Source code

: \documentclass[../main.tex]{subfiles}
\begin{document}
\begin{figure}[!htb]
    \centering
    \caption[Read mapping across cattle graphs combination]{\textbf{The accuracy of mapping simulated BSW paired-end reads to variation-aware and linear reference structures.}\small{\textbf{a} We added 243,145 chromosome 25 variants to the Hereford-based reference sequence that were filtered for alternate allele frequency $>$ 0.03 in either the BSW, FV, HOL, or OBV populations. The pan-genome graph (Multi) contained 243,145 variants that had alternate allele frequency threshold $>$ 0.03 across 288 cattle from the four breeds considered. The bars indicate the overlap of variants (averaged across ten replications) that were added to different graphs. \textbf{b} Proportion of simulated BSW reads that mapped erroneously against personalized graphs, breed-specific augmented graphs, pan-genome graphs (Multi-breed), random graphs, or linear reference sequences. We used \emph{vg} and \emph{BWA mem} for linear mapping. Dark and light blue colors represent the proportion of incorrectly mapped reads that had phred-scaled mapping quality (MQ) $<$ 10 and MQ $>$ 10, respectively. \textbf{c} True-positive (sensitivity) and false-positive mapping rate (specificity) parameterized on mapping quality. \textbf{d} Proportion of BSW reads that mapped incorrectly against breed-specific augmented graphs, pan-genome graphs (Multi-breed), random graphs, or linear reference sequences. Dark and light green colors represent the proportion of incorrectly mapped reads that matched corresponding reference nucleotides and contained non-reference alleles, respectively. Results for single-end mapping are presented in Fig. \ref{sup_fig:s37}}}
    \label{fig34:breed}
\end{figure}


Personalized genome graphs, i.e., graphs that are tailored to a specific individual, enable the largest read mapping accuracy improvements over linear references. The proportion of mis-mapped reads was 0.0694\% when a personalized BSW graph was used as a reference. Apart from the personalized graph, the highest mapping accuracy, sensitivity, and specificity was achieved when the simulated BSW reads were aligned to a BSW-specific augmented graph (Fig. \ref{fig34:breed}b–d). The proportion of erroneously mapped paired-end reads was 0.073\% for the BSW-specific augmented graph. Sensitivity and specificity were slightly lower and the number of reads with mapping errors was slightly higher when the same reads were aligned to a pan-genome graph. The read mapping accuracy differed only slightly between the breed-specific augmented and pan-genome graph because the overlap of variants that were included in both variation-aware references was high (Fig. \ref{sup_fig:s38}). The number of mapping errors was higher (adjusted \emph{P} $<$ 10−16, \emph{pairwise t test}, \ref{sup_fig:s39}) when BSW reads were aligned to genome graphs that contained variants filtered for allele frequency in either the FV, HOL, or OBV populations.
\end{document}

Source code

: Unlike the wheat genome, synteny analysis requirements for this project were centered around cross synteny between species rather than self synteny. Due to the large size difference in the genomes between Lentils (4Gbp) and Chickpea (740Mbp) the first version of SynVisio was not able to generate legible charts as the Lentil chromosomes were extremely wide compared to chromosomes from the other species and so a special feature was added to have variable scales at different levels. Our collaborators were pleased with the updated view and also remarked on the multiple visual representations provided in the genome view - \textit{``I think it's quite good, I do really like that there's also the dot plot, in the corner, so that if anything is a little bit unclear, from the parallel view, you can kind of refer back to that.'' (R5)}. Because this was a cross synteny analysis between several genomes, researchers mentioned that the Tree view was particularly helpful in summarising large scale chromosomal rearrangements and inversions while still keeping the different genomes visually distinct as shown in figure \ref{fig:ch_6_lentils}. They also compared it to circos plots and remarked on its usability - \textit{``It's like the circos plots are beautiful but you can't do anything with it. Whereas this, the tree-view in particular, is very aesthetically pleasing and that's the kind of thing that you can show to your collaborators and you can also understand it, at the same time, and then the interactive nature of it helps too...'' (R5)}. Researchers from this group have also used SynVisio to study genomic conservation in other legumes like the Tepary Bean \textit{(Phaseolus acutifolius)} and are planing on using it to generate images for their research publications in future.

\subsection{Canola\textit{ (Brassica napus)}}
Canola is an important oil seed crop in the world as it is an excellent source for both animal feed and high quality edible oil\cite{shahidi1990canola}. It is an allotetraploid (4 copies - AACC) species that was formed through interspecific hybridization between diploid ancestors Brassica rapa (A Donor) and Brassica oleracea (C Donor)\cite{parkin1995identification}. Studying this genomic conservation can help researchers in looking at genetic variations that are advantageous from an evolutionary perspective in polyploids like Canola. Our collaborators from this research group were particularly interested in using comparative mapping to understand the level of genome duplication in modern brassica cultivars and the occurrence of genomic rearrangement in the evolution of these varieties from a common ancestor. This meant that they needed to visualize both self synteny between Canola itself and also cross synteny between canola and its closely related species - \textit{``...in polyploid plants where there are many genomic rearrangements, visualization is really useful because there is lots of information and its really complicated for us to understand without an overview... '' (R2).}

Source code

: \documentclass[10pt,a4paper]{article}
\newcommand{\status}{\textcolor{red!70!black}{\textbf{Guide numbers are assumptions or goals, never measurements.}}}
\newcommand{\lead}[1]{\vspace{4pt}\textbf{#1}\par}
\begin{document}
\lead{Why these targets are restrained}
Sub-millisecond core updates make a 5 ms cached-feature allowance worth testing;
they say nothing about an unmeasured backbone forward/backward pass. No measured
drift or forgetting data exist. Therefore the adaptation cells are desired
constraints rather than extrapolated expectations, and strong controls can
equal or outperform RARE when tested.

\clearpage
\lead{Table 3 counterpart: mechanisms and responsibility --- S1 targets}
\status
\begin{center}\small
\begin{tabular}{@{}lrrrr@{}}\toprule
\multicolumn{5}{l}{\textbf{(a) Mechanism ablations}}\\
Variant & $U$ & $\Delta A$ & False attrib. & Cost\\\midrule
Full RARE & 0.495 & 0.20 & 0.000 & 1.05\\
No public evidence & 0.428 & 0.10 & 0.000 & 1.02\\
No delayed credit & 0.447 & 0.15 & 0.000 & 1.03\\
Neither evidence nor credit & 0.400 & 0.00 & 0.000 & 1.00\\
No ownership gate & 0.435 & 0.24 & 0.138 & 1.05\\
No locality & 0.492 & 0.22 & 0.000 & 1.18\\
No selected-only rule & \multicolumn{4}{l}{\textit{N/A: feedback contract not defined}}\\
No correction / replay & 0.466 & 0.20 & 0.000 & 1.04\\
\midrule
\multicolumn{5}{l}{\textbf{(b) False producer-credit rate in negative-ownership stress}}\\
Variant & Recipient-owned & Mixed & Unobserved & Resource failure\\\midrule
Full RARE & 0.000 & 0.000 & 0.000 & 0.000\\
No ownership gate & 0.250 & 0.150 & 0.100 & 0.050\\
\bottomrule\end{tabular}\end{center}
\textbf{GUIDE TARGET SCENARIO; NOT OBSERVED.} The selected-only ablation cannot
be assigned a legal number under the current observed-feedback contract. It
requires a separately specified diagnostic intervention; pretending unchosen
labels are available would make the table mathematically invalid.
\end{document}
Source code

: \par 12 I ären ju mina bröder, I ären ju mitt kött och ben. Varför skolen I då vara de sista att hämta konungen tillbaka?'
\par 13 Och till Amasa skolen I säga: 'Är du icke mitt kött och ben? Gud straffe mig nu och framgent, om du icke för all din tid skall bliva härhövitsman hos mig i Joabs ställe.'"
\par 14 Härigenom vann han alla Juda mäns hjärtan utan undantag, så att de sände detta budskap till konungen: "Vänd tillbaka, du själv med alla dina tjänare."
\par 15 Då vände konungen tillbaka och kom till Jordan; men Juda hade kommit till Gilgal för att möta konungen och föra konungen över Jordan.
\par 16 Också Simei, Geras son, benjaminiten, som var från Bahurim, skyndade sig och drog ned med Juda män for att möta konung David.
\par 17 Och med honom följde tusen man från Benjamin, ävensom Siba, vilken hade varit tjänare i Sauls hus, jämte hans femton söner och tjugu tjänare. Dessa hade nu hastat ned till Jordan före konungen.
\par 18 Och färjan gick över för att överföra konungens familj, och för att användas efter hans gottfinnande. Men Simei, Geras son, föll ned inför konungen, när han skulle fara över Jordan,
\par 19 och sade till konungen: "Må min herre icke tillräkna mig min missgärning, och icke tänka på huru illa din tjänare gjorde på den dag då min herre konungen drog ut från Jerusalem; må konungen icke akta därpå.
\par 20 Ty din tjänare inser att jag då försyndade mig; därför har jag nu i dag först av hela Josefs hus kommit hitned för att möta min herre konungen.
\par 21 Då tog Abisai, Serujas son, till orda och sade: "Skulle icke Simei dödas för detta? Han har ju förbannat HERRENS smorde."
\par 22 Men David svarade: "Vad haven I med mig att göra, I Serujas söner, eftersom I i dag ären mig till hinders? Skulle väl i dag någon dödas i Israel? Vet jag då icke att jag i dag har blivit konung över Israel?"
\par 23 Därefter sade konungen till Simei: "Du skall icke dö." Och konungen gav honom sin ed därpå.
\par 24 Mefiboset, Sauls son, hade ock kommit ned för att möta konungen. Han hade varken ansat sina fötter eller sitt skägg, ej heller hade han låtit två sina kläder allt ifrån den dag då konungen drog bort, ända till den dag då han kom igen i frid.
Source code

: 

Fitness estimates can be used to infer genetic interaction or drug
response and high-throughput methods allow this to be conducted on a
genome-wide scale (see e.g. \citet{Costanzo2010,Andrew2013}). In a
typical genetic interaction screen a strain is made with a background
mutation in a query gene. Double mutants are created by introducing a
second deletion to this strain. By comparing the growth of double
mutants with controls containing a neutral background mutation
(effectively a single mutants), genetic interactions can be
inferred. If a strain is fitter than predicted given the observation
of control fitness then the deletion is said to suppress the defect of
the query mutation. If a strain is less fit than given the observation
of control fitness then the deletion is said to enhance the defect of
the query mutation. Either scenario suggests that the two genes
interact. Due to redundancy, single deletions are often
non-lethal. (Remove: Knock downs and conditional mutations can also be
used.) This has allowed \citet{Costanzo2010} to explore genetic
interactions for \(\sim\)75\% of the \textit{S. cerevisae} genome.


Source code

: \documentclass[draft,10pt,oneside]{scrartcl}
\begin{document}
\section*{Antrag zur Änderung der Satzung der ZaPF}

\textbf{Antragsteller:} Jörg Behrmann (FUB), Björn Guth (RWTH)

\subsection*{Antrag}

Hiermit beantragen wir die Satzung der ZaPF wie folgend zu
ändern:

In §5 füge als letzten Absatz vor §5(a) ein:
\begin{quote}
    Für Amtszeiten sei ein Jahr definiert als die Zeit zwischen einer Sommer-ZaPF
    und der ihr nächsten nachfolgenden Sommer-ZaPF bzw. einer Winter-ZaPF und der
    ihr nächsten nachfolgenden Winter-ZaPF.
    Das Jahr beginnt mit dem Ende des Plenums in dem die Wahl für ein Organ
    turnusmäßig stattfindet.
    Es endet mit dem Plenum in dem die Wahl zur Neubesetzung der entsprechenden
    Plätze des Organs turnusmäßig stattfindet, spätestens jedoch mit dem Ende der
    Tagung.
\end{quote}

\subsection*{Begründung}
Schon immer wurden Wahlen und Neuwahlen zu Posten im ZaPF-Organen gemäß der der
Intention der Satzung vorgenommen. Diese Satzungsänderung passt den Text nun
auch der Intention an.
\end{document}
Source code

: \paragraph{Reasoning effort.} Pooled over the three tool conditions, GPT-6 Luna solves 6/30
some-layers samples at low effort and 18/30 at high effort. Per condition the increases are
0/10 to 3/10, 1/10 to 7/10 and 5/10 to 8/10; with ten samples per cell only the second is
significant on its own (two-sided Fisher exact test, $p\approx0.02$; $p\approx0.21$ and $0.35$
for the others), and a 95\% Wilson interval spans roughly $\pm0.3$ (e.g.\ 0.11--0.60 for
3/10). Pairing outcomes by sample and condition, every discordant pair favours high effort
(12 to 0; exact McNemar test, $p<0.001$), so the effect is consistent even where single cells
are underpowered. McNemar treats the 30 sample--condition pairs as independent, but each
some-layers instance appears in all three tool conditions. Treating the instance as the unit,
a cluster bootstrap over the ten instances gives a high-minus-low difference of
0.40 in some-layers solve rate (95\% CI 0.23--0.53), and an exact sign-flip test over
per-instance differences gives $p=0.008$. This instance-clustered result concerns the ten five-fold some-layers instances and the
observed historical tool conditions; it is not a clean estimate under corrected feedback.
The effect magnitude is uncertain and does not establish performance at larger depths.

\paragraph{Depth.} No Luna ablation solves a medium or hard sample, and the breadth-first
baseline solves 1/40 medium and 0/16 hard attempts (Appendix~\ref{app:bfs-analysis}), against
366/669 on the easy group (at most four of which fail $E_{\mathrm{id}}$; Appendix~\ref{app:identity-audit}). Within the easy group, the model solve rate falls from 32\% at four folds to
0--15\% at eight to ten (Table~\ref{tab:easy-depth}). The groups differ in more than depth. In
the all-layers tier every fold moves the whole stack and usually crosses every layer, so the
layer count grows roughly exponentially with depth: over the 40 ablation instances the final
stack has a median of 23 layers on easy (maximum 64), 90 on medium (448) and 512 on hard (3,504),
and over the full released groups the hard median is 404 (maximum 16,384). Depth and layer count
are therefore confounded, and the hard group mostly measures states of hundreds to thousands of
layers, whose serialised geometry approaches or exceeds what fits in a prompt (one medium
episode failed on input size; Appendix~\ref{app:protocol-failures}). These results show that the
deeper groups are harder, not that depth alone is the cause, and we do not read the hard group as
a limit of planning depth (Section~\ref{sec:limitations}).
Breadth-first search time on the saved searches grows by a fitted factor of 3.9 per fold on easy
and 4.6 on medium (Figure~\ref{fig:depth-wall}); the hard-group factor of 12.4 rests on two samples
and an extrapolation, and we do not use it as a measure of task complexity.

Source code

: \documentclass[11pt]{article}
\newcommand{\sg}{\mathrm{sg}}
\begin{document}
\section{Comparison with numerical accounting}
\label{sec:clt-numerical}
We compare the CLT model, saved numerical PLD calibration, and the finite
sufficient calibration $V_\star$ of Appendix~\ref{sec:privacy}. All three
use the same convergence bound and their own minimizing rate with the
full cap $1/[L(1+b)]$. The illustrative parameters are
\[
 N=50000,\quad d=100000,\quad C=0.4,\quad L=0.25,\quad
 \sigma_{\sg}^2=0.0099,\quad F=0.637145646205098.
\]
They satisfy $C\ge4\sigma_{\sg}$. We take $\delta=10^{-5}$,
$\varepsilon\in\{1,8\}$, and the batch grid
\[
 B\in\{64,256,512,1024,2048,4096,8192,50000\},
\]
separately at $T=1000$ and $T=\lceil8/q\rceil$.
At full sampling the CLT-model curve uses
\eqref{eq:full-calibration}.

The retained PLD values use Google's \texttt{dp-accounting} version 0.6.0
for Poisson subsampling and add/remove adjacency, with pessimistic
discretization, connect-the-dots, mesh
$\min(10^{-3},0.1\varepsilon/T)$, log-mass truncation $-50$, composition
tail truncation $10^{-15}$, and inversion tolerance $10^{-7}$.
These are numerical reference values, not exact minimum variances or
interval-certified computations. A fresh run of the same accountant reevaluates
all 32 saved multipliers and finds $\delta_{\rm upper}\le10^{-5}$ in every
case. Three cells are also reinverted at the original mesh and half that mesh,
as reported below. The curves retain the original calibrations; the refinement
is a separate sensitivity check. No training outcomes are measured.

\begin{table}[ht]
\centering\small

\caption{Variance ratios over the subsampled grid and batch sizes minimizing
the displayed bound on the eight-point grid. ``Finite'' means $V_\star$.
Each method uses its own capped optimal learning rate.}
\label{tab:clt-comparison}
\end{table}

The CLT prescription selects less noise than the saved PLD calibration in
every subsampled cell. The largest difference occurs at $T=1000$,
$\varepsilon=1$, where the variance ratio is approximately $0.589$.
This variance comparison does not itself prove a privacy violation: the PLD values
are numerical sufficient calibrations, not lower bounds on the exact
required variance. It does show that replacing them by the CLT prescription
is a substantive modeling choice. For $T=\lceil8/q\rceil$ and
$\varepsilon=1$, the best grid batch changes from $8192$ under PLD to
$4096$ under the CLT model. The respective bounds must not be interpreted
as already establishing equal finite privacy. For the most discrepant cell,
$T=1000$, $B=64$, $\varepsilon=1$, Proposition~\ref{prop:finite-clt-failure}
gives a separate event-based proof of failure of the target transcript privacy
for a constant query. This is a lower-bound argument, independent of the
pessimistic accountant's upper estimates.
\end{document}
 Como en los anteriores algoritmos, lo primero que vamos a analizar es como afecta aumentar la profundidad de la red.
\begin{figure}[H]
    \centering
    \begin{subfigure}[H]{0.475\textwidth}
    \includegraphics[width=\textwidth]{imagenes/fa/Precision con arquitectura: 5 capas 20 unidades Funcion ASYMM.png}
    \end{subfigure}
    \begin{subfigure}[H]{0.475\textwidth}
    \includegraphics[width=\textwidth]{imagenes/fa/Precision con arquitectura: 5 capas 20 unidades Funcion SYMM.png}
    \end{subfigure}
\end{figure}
----
• _REQUIRED ACTION_: Look above for the line containing "14 Härigenom vann" and the line containing "möta konung David.". Transcribe both, with the lines between them, exactly.

• _OUTPUT FOR THIS TASK_:
\par 14 Härigenom vann han alla Juda mäns hjärtan utan undantag, så att de sände detta budskap till konungen: "Vänd tillbaka, du själv med alla dina tjänare."
\par 15 Då vände konungen tillbaka och kom till Jordan; men Juda hade kommit till Gilgal för att möta konungen och föra konungen över Jordan.
\par 16 Också Simei, Geras son, benjaminiten, som var från Bahurim, skyndade sig och drog ned med Juda män for att möta konung David.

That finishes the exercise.